On the other hand, I do like customizing characters. It seems that the standard way of doing that is via leveling up and unlocking abilities along the way. This is a good way of introducing options gradually, to give time to learn them, but I would also like a “just give me all the options” button so I can decide how to approach the learning curve. I love being able to pick out how my character looks, how he specializes abilities, what equipment to use, etc. I will put in extra hours to unlock options I will never use, just because I like having more options.

On one foot, that is what it comes down to: we react to the ability to “earn” things whether or not we say we like it. People rate games higher when they have achievements, and we completionists must click off every last thing. If players will lock themselves in Skinner boxes, it is not shocking that developers will offer them.

On the other foot, the other alternative seems to be packing the game with even less optional crap. We decided at some point that games needed to have X hours of gameplay, and you extend your content across X by whatever means necessary. We could have taken the other path, making low-/no-padding games like Portal, but go try to sell a 5-hour video game. This is why we cannot have nice things. Freaking flash games add padding to extend their playtime.

On an unspecified fifth limb, even if I fall prey to your padding, I will still hate you for it. Yes, I am a badge/achievement whore like no other, and I gotta catch ’em all. (So it’s a good thing I do not play Pokémon, Digimon, Yu-Gi-Oh…) I don’t know how much that will help your bottom line: you are not getting more money from me on a single-player game; in a single-player game I also likely have the option to edit the grind away; in an MMO, I am unhealthily hardcore and am more likely to push a month or two really hard rather than spread the grind over many subscription months; and at any rate, if most of my time was spent grinding, that is the impression I am likely to write about. Not that you are making games for bloggers, but is a buzz of “it pads its content with a ridiculous grind” better than “it is short”?

: Zubon

10 thoughts on ““RPG Elements””

  1. Grind is in the eye of the beholder. I love scavenger hunts and explosions. I’ve reached 80% completion in Just Cause 2, and I’m still having fun playing. If you read some of the comments about the 75% completion achievement you will notice that most of them call it a grind, but I got there by just having fun. Only one other game mechanic has sucked me in like this, and that was control points/dynamic battlefields in Tabula Rasa.

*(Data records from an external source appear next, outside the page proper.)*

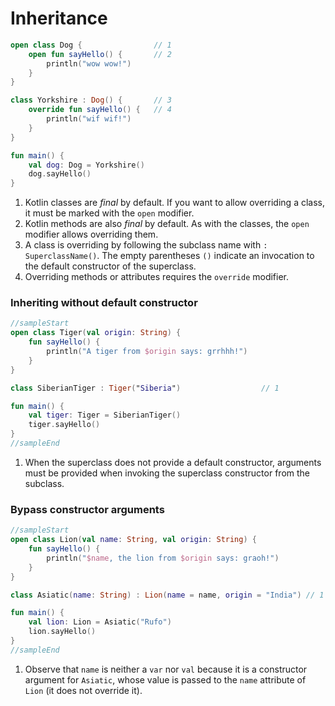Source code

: # Inheritance

<div class="language-kotlin" theme="idea" data-min-compiler-version="1.3">

```kotlin
open class Dog {                // 1
    open fun sayHello() {       // 2
        println("wow wow!")
    }
}

class Yorkshire : Dog() {       // 3
    override fun sayHello() {   // 4
        println("wif wif!")
    }
}

fun main() {
    val dog: Dog = Yorkshire()
    dog.sayHello()
}
```

</div>

1. Kotlin classes are _final_ by default. If you want to allow overriding a
    class, it must be marked with the `open` modifier.
2. Kotlin methods are also _final_ by default. As with the classes, the `open`
    modifier allows overriding them.
3. A class is overriding by following the subclass name with
    `: SuperclassName()`. The empty parentheses `()` indicate an invocation to
    the default constructor of the superclass.
4. Overriding methods or attributes requires the `override` modifier.

### Inheriting without default constructor

<div class="language-kotlin" theme="idea" data-min-compiler-version="1.3">

```kotlin
//sampleStart
open class Tiger(val origin: String) {
    fun sayHello() {
        println("A tiger from $origin says: grrhhh!")
    }
}

class SiberianTiger : Tiger("Siberia")                  // 1

fun main() {
    val tiger: Tiger = SiberianTiger()
    tiger.sayHello()
}
//sampleEnd
```

</div>

1. When the superclass does not provide a default constructor, arguments must be
    provided when invoking the superclass constructor from the subclass.


### Bypass constructor arguments

<div class="language-kotlin" theme="idea" data-min-compiler-version="1.3">

```kotlin
//sampleStart
open class Lion(val name: String, val origin: String) {
    fun sayHello() {
        println("$name, the lion from $origin says: graoh!")
    }
}

class Asiatic(name: String) : Lion(name = name, origin = "India") // 1

fun main() {
    val lion: Lion = Asiatic("Rufo")
    lion.sayHello()
}
//sampleEnd
```

</div>


1. Observe that `name` is neither a `var` nor `val` because it is a
    constructor argument for `Asiatic`, whose value is passed to the `name`
    attribute of `Lion` (it does not override it).

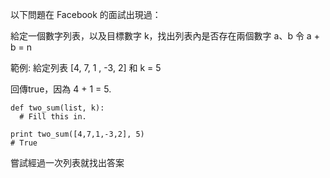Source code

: 以下問題在 Facebook 的面試出現過：

給定一個數字列表，以及目標數字 k，找出列表內是否存在兩個數字 a、b 令 a + b = n

範例:
給定列表 [4, 7, 1 , -3, 2] 和 k = 5

回傳true，因為 4 + 1 = 5.
```
def two_sum(list, k):
  # Fill this in.

print two_sum([4,7,1,-3,2], 5)
# True
```

嘗試經過一次列表就找出答案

  2. The problem with padding (or rather lack thereof) is that I won’t pay $60 for a game that lasts 5 hours, I’ll wait for it to go on sale or pay to rent it for the two days it takes me to finish.

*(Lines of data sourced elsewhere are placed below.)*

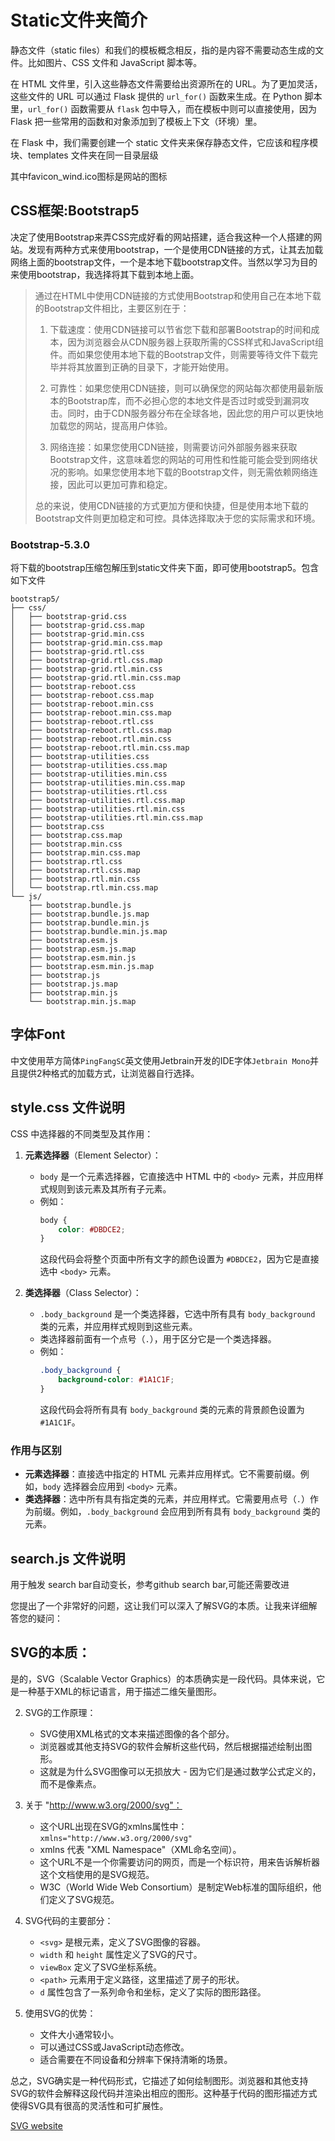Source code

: # Static文件夹简介

静态文件（static files）和我们的模板概念相反，指的是内容不需要动态生成的文件。比如图片、CSS 文件和 JavaScript 脚本等。

在 HTML 文件里，引入这些静态文件需要给出资源所在的 URL。为了更加灵活，这些文件的 URL 可以通过 Flask 提供的 `url_for()` 函数来生成。在 Python 脚本里，`url_for()` 函数需要从 `flask` 包中导入，而在模板中则可以直接使用，因为 Flask 把一些常用的函数和对象添加到了模板上下文（环境）里。

在 Flask 中，我们需要创建一个 static 文件夹来保存静态文件，它应该和程序模块、templates 文件夹在同一目录层级

其中favicon_wind.ico图标是网站的图标

## CSS框架:Bootstrap5

决定了使用Bootstrap来弄CSS完成好看的网站搭建，适合我这种一个人搭建的网站。发现有两种方式来使用bootstrap，一个是使用CDN链接的方式，让其去加载网络上面的bootstrap文件，一个是本地下载bootstrap文件。当然以学习为目的来使用bootstrap，我选择将其下载到本地上面。

> 通过在HTML中使用CDN链接的方式使用Bootstrap和使用自己在本地下载的Bootstrap文件相比，主要区别在于：
>
> 1. 下载速度：使用CDN链接可以节省您下载和部署Bootstrap的时间和成本，因为浏览器会从CDN服务器上获取所需的CSS样式和JavaScript组件。而如果您使用本地下载的Bootstrap文件，则需要等待文件下载完毕并将其放置到正确的目录下，才能开始使用。
>
> 2. 可靠性：如果您使用CDN链接，则可以确保您的网站每次都使用最新版本的Bootstrap库，而不必担心您的本地文件是否过时或受到漏洞攻击。同时，由于CDN服务器分布在全球各地，因此您的用户可以更快地加载您的网站，提高用户体验。
>
> 3. 网络连接：如果您使用CDN链接，则需要访问外部服务器来获取Bootstrap文件，这意味着您的网站的可用性和性能可能会受到网络状况的影响。如果您使用本地下载的Bootstrap文件，则无需依赖网络连接，因此可以更加可靠和稳定。
>
> 总的来说，使用CDN链接的方式更加方便和快捷，但是使用本地下载的Bootstrap文件则更加稳定和可控。具体选择取决于您的实际需求和环境。

### Bootstrap-5.3.0

将下载的bootstrap压缩包解压到static文件夹下面，即可使用bootstrap5。包含如下文件

```shell
bootstrap5/
├── css/
│   ├── bootstrap-grid.css
│   ├── bootstrap-grid.css.map
│   ├── bootstrap-grid.min.css
│   ├── bootstrap-grid.min.css.map
│   ├── bootstrap-grid.rtl.css
│   ├── bootstrap-grid.rtl.css.map
│   ├── bootstrap-grid.rtl.min.css
│   ├── bootstrap-grid.rtl.min.css.map
│   ├── bootstrap-reboot.css
│   ├── bootstrap-reboot.css.map
│   ├── bootstrap-reboot.min.css
│   ├── bootstrap-reboot.min.css.map
│   ├── bootstrap-reboot.rtl.css
│   ├── bootstrap-reboot.rtl.css.map
│   ├── bootstrap-reboot.rtl.min.css
│   ├── bootstrap-reboot.rtl.min.css.map
│   ├── bootstrap-utilities.css
│   ├── bootstrap-utilities.css.map
│   ├── bootstrap-utilities.min.css
│   ├── bootstrap-utilities.min.css.map
│   ├── bootstrap-utilities.rtl.css
│   ├── bootstrap-utilities.rtl.css.map
│   ├── bootstrap-utilities.rtl.min.css
│   ├── bootstrap-utilities.rtl.min.css.map
│   ├── bootstrap.css
│   ├── bootstrap.css.map
│   ├── bootstrap.min.css
│   ├── bootstrap.min.css.map
│   ├── bootstrap.rtl.css
│   ├── bootstrap.rtl.css.map
│   ├── bootstrap.rtl.min.css
│   └── bootstrap.rtl.min.css.map
└── js/
    ├── bootstrap.bundle.js
    ├── bootstrap.bundle.js.map
    ├── bootstrap.bundle.min.js
    ├── bootstrap.bundle.min.js.map
    ├── bootstrap.esm.js
    ├── bootstrap.esm.js.map
    ├── bootstrap.esm.min.js
    ├── bootstrap.esm.min.js.map
    ├── bootstrap.js
    ├── bootstrap.js.map
    ├── bootstrap.min.js
    └── bootstrap.min.js.map

```



## 字体Font

中文使用苹方简体`PingFangSC`英文使用Jetbrain开发的IDE字体`Jetbrain Mono`并且提供2种格式的加载方式，让浏览器自行选择。

## style.css 文件说明
CSS 中选择器的不同类型及其作用：

1. **元素选择器**（Element Selector）：
   - `body` 是一个元素选择器，它直接选中 HTML 中的 `<body>` 元素，并应用样式规则到该元素及其所有子元素。
   - 例如：
     ```css
     body {
         color: #DBDCE2;
     }
     ```
     这段代码会将整个页面中所有文字的颜色设置为 `#DBDCE2`，因为它是直接选中 `<body>` 元素。

2. **类选择器**（Class Selector）：
   - `.body_background` 是一个类选择器，它选中所有具有 `body_background` 类的元素，并应用样式规则到这些元素。
   - 类选择器前面有一个点号（`.`），用于区分它是一个类选择器。
   - 例如：
     ```css
     .body_background {
         background-color: #1A1C1F;
     }
     ```
     这段代码会将所有具有 `body_background` 类的元素的背景颜色设置为 `#1A1C1F`。

### 作用与区别

- **元素选择器**：直接选中指定的 HTML 元素并应用样式。它不需要前缀。例如，`body` 选择器会应用到 `<body>` 元素。
- **类选择器**：选中所有具有指定类的元素，并应用样式。它需要用点号（`.`）作为前缀。例如，`.body_background` 会应用到所有具有 `body_background` 类的元素。

## search.js 文件说明
用于触发 search bar自动变长，参考github search bar,可能还需要改进

您提出了一个非常好的问题，这让我们可以深入了解SVG的本质。让我来详细解答您的疑问：

## SVG的本质：
   是的，SVG（Scalable Vector Graphics）的本质确实是一段代码。具体来说，它是一种基于XML的标记语言，用于描述二维矢量图形。

2. SVG的工作原理：
   - SVG使用XML格式的文本来描述图像的各个部分。
   - 浏览器或其他支持SVG的软件会解析这些代码，然后根据描述绘制出图形。
   - 这就是为什么SVG图像可以无损放大 - 因为它们是通过数学公式定义的，而不是像素点。

3. 关于 "http://www.w3.org/2000/svg"：
   - 这个URL出现在SVG的xmlns属性中：`xmlns="http://www.w3.org/2000/svg"`
   - xmlns 代表 "XML Namespace"（XML命名空间）。
   - 这个URL不是一个你需要访问的网页，而是一个标识符，用来告诉解析器这个文档使用的是SVG规范。
   - W3C（World Wide Web Consortium）是制定Web标准的国际组织，他们定义了SVG规范。

4. SVG代码的主要部分：
   - `<svg>` 是根元素，定义了SVG图像的容器。
   - `width` 和 `height` 属性定义了SVG的尺寸。
   - `viewBox` 定义了SVG坐标系统。
   - `<path>` 元素用于定义路径，这里描述了房子的形状。
   - `d` 属性包含了一系列命令和坐标，定义了实际的图形路径。

6. 使用SVG的优势：
   - 文件大小通常较小。
   - 可以通过CSS或JavaScript动态修改。
   - 适合需要在不同设备和分辨率下保持清晰的场景。

总之，SVG确实是一种代码形式，它描述了如何绘制图形。浏览器和其他支持SVG的软件会解释这段代码并渲染出相应的图形。这种基于代码的图形描述方式使得SVG具有很高的灵活性和可扩展性。

[SVG website](https://www.svgrepo.com/vectors/home/)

  3. I get frustrated with games that expect you to grind some. If I reach what seems to be a brick wall because I didn’t, I won’t go back and grind some levels. I’ll quit instead. Now, if there’s a “free play” mode after beating the end boss I will totally play more.

  4. I still prefer the Chrono Trigger “New Game Plus” model of extending playtime.

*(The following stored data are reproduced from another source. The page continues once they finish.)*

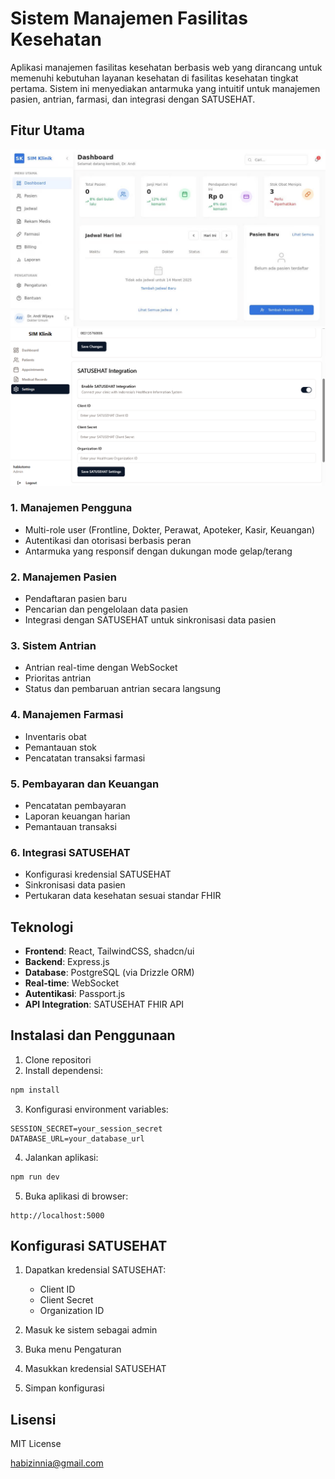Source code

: # Sistem Manajemen Fasilitas Kesehatan

Aplikasi manajemen fasilitas kesehatan berbasis web yang dirancang untuk memenuhi kebutuhan layanan kesehatan di fasilitas kesehatan tingkat pertama. Sistem ini menyediakan antarmuka yang intuitif untuk manajemen pasien, antrian, farmasi, dan integrasi dengan SATUSEHAT.

## Fitur Utama

![Alt text](image.png)
![Alt text](satusehat.png)

### 1. Manajemen Pengguna
- Multi-role user (Frontline, Dokter, Perawat, Apoteker, Kasir, Keuangan)
- Autentikasi dan otorisasi berbasis peran
- Antarmuka yang responsif dengan dukungan mode gelap/terang

### 2. Manajemen Pasien
- Pendaftaran pasien baru
- Pencarian dan pengelolaan data pasien
- Integrasi dengan SATUSEHAT untuk sinkronisasi data pasien

### 3. Sistem Antrian
- Antrian real-time dengan WebSocket
- Prioritas antrian
- Status dan pembaruan antrian secara langsung

### 4. Manajemen Farmasi
- Inventaris obat
- Pemantauan stok
- Pencatatan transaksi farmasi

### 5. Pembayaran dan Keuangan
- Pencatatan pembayaran
- Laporan keuangan harian
- Pemantauan transaksi

### 6. Integrasi SATUSEHAT
- Konfigurasi kredensial SATUSEHAT
- Sinkronisasi data pasien
- Pertukaran data kesehatan sesuai standar FHIR

## Teknologi

- **Frontend**: React, TailwindCSS, shadcn/ui
- **Backend**: Express.js
- **Database**: PostgreSQL (via Drizzle ORM)
- **Real-time**: WebSocket
- **Autentikasi**: Passport.js
- **API Integration**: SATUSEHAT FHIR API

## Instalasi dan Penggunaan

1. Clone repositori
2. Install dependensi:
```bash
npm install
```

3. Konfigurasi environment variables:
```env
SESSION_SECRET=your_session_secret
DATABASE_URL=your_database_url
```

4. Jalankan aplikasi:
```bash
npm run dev
```

5. Buka aplikasi di browser:
```
http://localhost:5000
```

## Konfigurasi SATUSEHAT

1. Dapatkan kredensial SATUSEHAT:
   - Client ID
   - Client Secret
   - Organization ID

2. Masuk ke sistem sebagai admin
3. Buka menu Pengaturan
4. Masukkan kredensial SATUSEHAT
5. Simpan konfigurasi

## Lisensi

MIT License

habizinnia@gmail.com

    Chrono Cross was even better, in a way, since the game was paced by “star levels”; stars were earned by beating storyline bosses, and character potential was tied to stars (no individual character ‘levels’). Grinding was totally optional and had very little effect, aside from grinding up materials to craft weapons… which also had relatively little effect.

    Sure, it was grinding by another name, if you want to get pithy, but it was grinding through the story, not filler. The difficulty curve was tightly plotted, and you never had to go kill 100 mooks to level up to qualify for the boss mook.

    Oh, and CC still had New Game +, perhaps my favorite game design aspect from RPGs.

  5. For me, I actually love new game plus. Especially in Borderlands, although I don’t think you would consider Borderlands as an RPG. Speaking of games with RPG “elements” in it, Dead Rising has the option to give up halfway through and start from the beginning again with whatever level you are right now. Kind of like “retiring” in Torchlight, which I LOVE.